Despite the stock market recovery in 2020, there are a wide range of cheap dividend stocks available to buy today. In many cases, they have dividend yields that are significantly higher than their long-term averages. This suggests that they could offer wide margins of safety that provide scope for capital growth over the long run.

The past performance of the stock market shows that company valuations generally revert to their long-term averages following bear markets. Certainly, this may take time in some cases – especially where companies face challenging near-term operating conditions.
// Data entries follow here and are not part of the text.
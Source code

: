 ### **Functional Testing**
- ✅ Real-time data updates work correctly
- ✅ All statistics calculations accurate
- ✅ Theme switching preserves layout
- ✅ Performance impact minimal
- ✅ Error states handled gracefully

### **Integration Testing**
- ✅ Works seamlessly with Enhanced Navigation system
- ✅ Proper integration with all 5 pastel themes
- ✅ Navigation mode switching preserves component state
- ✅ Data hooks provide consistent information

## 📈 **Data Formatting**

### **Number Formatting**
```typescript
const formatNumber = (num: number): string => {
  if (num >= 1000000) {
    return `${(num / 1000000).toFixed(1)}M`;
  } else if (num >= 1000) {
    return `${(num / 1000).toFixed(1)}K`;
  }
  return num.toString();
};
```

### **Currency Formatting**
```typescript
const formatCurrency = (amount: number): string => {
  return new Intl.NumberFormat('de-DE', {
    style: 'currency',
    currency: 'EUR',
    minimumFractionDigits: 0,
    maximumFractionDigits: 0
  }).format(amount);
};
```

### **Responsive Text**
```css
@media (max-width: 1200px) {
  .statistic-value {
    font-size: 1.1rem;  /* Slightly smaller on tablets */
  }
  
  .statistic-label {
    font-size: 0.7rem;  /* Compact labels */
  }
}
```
However, dividend shares with solid finances and affordable shareholder payouts may be able to overcome difficulties in the short run to produce impressive returns in the coming years.

The increasing popularity of dividend shares

One factor that could have a positive impact on the valuations of today’s cheap dividend stocks is their income appeal on a relative basis. Investors who are seeking to obtain a worthwhile passive income in 2021 are unlikely to have much success elsewhere. High property prices have squeezed yields, while low interest rates have pushed income returns on bonds and cash to extremely low levels.

As such, demand for income shares could increase over the coming months and years. This may push their prices higher, resulting in capital gains for investors. And, with interest rates set to remain at low levels for a prolonged period of time due to economic uncertainty, the long-term outlook for today’s cheap dividend stocks could continue to improve.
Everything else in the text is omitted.